Sir Julian . . . . .
( Now is that avatar Homie Simpsons long lost next door neighbor ?)
How about making a read of this and then provide some feedback for confirmation.
Looks like two others have used this thread for a fix, in your case I am wanting to think that you do not have enough water, as a thermal heatsink, in the unit to slow down
the heating action response to the heating element. There is a sampling of the current pull of the heating plate of the unit being done by the Black inductor on the power board
with the wire looped thru its core. It sits just to the left of one of the white power relays. It feeds back to the u/processor board, being just the opposite side of the unit.
It samples and compares a time constant of speed of heat rise of the heating element to detect no or low water, to shut down the unit in those overheating situations.
THE U/P BOARD:
The u/processor board has its top left connector that receives power supply voltage and a ground and feeds back drive to the two WHITE relays.
The next connector down and its sets of wires feed the slider pot temperature adjustment and the light set.
Discretes on the board seem to be 4 electrolytics--1 resistor or inductor---1 18 pin u/p and probably the hidden blue item is probably being its ceramic resonator timebase.
One connector and its wireloom from the pcb , go up to a light set above.
One connector and its red and black pair is going to the units speaker.
FINALLY the corner connector with its . . . . .
LIGHT GAUGE . . . . red and black wires, must be going down into the heating plate to get close in thermal coupling to it.
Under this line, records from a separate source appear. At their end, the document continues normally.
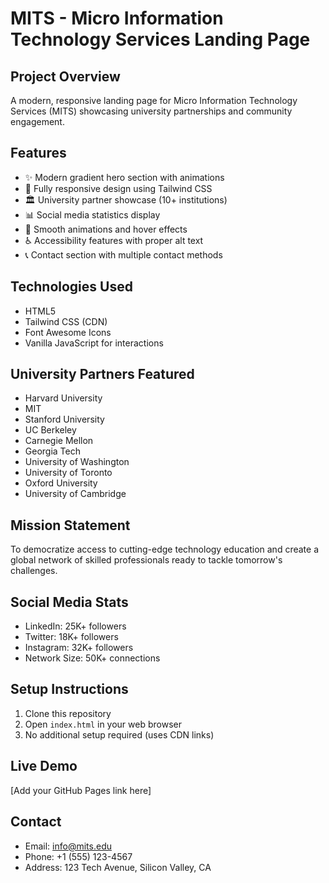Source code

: # MITS - Micro Information Technology Services Landing Page

## Project Overview
A modern, responsive landing page for Micro Information Technology Services (MITS) showcasing university partnerships and community engagement.

## Features
- ✨ Modern gradient hero section with animations
- 📱 Fully responsive design using Tailwind CSS
- 🏛️ University partner showcase (10+ institutions)
- 📊 Social media statistics display
- 🎨 Smooth animations and hover effects
- ♿ Accessibility features with proper alt text
- 📞 Contact section with multiple contact methods

## Technologies Used
- HTML5
- Tailwind CSS (CDN)
- Font Awesome Icons
- Vanilla JavaScript for interactions

## University Partners Featured
- Harvard University
- MIT
- Stanford University
- UC Berkeley
- Carnegie Mellon
- Georgia Tech
- University of Washington
- University of Toronto
- Oxford University
- University of Cambridge

## Mission Statement
To democratize access to cutting-edge technology education and create a global network of skilled professionals ready to tackle tomorrow's challenges.

## Social Media Stats
- LinkedIn: 25K+ followers
- Twitter: 18K+ followers
- Instagram: 32K+ followers
- Network Size: 50K+ connections

## Setup Instructions
1. Clone this repository
2. Open `index.html` in your web browser
3. No additional setup required (uses CDN links)

## Live Demo
[Add your GitHub Pages link here]

## Contact
- Email: info@mits.edu
- Phone: +1 (555) 123-4567
- Address: 123 Tech Avenue, Silicon Valley, CA
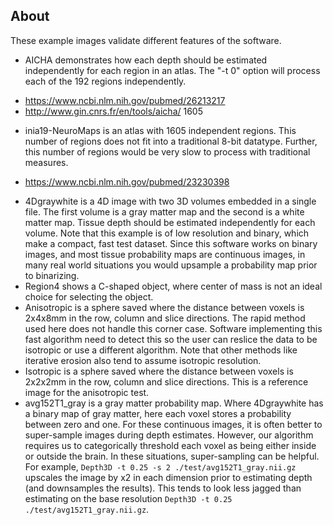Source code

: ## About

These example images validate different features of the software.

 - AICHA demonstrates how each depth should be estimated independently for each region in an atlas. The "-t 0" option will process each of the 192 regions independently.
  * https://www.ncbi.nlm.nih.gov/pubmed/26213217
  * http://www.gin.cnrs.fr/en/tools/aicha/
1605
 - inia19-NeuroMaps is an atlas with 1605 independent regions. This number of regions does not fit into a traditional 8-bit datatype. Further, this number of regions would be very slow to process with traditional measures.
  * https://www.ncbi.nlm.nih.gov/pubmed/23230398
 - 4Dgraywhite is a 4D image with two 3D volumes embedded in a single file. The first volume is a gray matter map and the second is a white matter map. Tissue depth should be estimated independently for each volume. Note that this example is of low resolution and binary, which make a compact, fast test dataset. Since this software works on binary images, and most tissue probability maps are continuous images, in many real world situations you would upsample a probability map prior to binarizing. 
 - Region4 shows a C-shaped object, where center of mass is not an ideal choice for selecting the object.
 - Anisotropic is a sphere saved where the distance between voxels is 2x4x8mm in the row, column and slice directions. The rapid method used here does not handle this corner case. Software implementing this fast algorithm need to detect this so the user can reslice the data to be isotropic or use a different algorithm. Note that other methods like iterative erosion also tend to assume isotropic resolution.
 - Isotropic is a sphere saved where the distance between voxels is 2x2x2mm in the row, column and slice directions. This is a reference image for the anisotropic test. 
 - avg152T1_gray is a gray matter probability map. Where 4Dgraywhite has a binary map of gray matter, here each voxel stores a probability between zero and one. For these continuous images, it is often better to super-sample images during depth estimates. However, our algorithm requires us to categorically threshold each voxel as being either inside or outside the brain. In these situations, super-sampling can be helpful. For example, `Depth3D -t 0.25 -s 2 ./test/avg152T1_gray.nii.gz` upscales the image by x2 in each dimension prior to estimating depth (and downsamples the results). This tends to look less jagged than estimating on the base resolution `Depth3D -t 0.25 ./test/avg152T1_gray.nii.gz`.
 

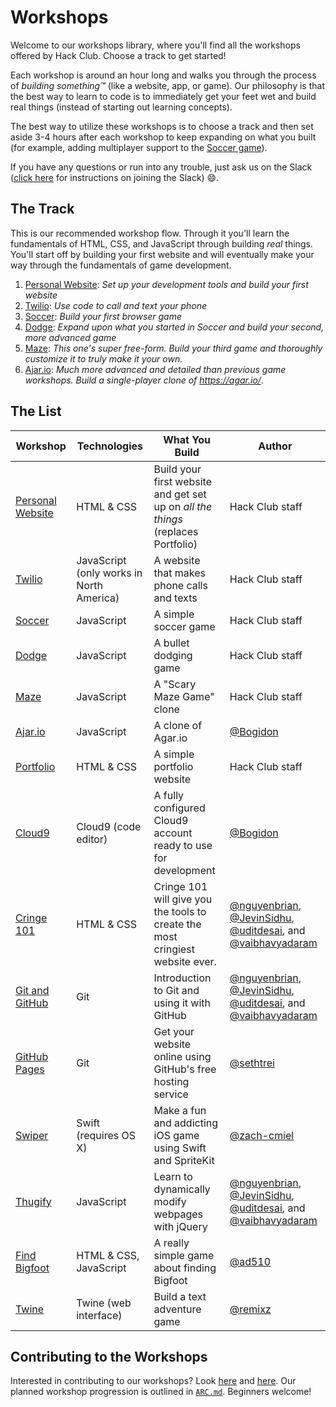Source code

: # Workshops

Welcome to our workshops library, where you'll find all the workshops offered by
Hack Club. Choose a track to get started!

Each workshop is around an hour long and walks you through the process of
_building something™_ (like a website, app, or game). Our philosophy is that the
best way to learn to code is to immediately get your feet wet and build real
things (instead of starting out learning concepts).

The best way to utilize these workshops is to choose a track and then set aside
3-4 hours after each workshop to keep expanding on what you built (for example,
adding multiplayer support to the [Soccer game](soccer/README.md)).

If you have any questions or run into any trouble, just ask us on the Slack
([click here](../SLACK.md) for instructions on joining the Slack) :smile:.

## The Track

This is our recommended workshop flow. Through it you'll learn the fundamentals
of HTML, CSS, and JavaScript through building _real_ things. You'll start off
by building your first website and will eventually make your way through the
fundamentals of game development.

1. [Personal Website][personal_website]: _Set up your development tools and
   build your first website_
2. [Twilio][twilio]: _Use code to call and text your phone_
3. [Soccer][soccer]: _Build your first browser game_
4. [Dodge][dodge]: _Expand upon what you started in Soccer and build your
   second, more advanced game_
5. [Maze][maze]: _This one's super free-form. Build your third game and
   thoroughly customize it to truly make it your own._
6. [Ajar.io][ajar]: _Much more advanced and detailed than previous game
   workshops. Build a single-player clone of https://agar.io/_.

## The List

| Workshop                                   | Technologies                             | What You Build                                                                   | Author                                                                                                                 |
| ------------------------------------------ | ---------------------------------------- | -------------------------------------------------------------------------------- | ---------------------------------------------------------------------------------------------------------------------- |
| [Personal Website][personal_website]       | HTML & CSS                               | Build your first website and get set up on _all the things_ (replaces Portfolio) | Hack Club staff                                                                                                        |
| [Twilio][twilio]                           | JavaScript (only works in North America) | A website that makes phone calls and texts                                       | Hack Club staff                                                                                                        |
| [Soccer][soccer]                           | JavaScript                               | A simple  soccer game                                                            | Hack Club staff                                                                                                        |
| [Dodge][dodge]                             | JavaScript                               | A bullet dodging game                                                            | Hack Club staff                                                                                                        |
| [Maze][maze]                               | JavaScript                               | A "Scary Maze Game" clone                                                        | Hack Club staff                                                                                                        |
| [Ajar.io][ajar]                            | JavaScript                               | A clone of Agar.io                                                               | [@Bogidon][Bogidon]                                                                                                    |
| [Portfolio](portfolio/README.md)           | HTML & CSS                               | A simple portfolio website                                                       | Hack Club staff                                                                                                        |
| [Cloud9](cloud9/README.md)                 | Cloud9 (code editor)                     | A fully configured Cloud9 account ready to use for development                   | [@Bogidon][Bogidon]                                                                                                    |
| [Cringe 101](cringe_101/README.md)         | HTML & CSS                               | Cringe 101 will give you the tools to create the most cringiest website ever.    | [@nguyenbrian][nguyenbrian], [@JevinSidhu][JevinSidhu], [@uditdesai][uditdesai], and [@vaibhavyadaram][vaibhavyadaram] |
| [Git and GitHub](git_and_github/README.md) | Git                                      | Introduction to Git and using it with GitHub                                     | [@nguyenbrian][nguyenbrian], [@JevinSidhu][JevinSidhu], [@uditdesai][uditdesai], and [@vaibhavyadaram][vaibhavyadaram] |
| [GitHub Pages](github_pages/README.md)     | Git                                      | Get your website online using GitHub's free hosting service                      | [@sethtrei][sethtrei]                                                                                                  |
| [Swiper](swiper/README.md)                 | Swift (requires OS X)                    | Make a fun and addicting iOS game using Swift and SpriteKit                      | [@zach-cmiel][zachcmiel]                                                                                               |
| [Thugify](thugify/README.md)               | JavaScript                               | Learn to dynamically modify webpages with jQuery                                 | [@nguyenbrian][nguyenbrian], [@JevinSidhu][JevinSidhu], [@uditdesai][uditdesai], and [@vaibhavyadaram][vaibhavyadaram] |
| [Find Bigfoot](find_bigfoot/README.md)     | HTML & CSS, JavaScript                   | A really simple game about finding Bigfoot                                       | [@ad510][ad510]                                                                                                        |
| [Twine](twine/README.md)                   | Twine (web interface)                    | Build a text adventure game                                                      | [@remixz][remixz]                                                                                                      |

[Bogidon]: https://github.com/Bogidon
[nguyenbrian]: https://github.com/nguyenbrian
[JevinSidhu]: https://github.com/JevinSidhu
[uditdesai]: https://github.com/uditdesai
[vaibhavyadaram]: https://github.com/vaibhavyadaram
[sethtrei]: https://github.com/sethtrei
[zachcmiel]: https://github.com/zach-cmiel
[ad510]: https://github.com/ad510
[remixz]: https://github.com/remixz

## Contributing to the Workshops

Interested in contributing to our workshops? Look [here](GUIDELINES.md) and
[here](CONTRIBUTING.md). Our planned workshop progression is outlined in
[`ARC.md`](ARC.md). Beginners welcome!

[personal_website]: personal_website/README.md
[twilio]: twilio/README.md
[soccer]: soccer/README.md
[dodge]: dodge/README.md
[maze]: maze/README.md
[ajar]: ajar/README.md
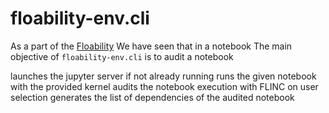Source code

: # floability-env.cli

As a part of the [Floability](https://github.com/floability/floability-cli/) We have seen that in a notebook 
The main objective of `floability-env.cli` is to audit a notebook 

launches the jupyter server if not already running
runs the given notebook with the provided kernel
audits the notebook execution with FLINC on user selection
generates the list of dependencies of the audited notebook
It then feeds back into pin #6 of the u/p.
Now ? is this systems thermal unit temp sensing being accomplished by either a silicon diode junction or a thermistor ?
Searching out . . . . .initially pull the just mentioned corner connector and do a power down . . . . . AC unplugged . . . . . test of the two pins of that loose plug to see if a diode is being detected, by using the DVM's diode test mode.
If so expect ~500-800 millivolts of forward voltage of a silicon diode family, with the leads applied and then reverse the leads polarities and expect an open circuit in that test.
If it reads in BOTH directions, it must be a varistor, so then switch to ohms function and see what resistance it reads both lead directions and log down as being an ambient temp reading.
THEN plug the connector back in and try a dry pot test of powering up the unit for about a quick minute and then power down by unplugging from AC and get back to measuring that same resistance, as quick as you can, to get some idea of its warm resistance.
Tell us what you found.. . . . both, at ambient and at that warmed up temp.
If you like, fill the pot half full of water and power up to see what the situation now is, with there then being a decent thermal drain upon the heating element.
CLOSE UP REFERENCING . . . . .
(This is using the old HOSTED image which is still being active at IMGUR)
Thasssssit . . . .
73's de Edd
.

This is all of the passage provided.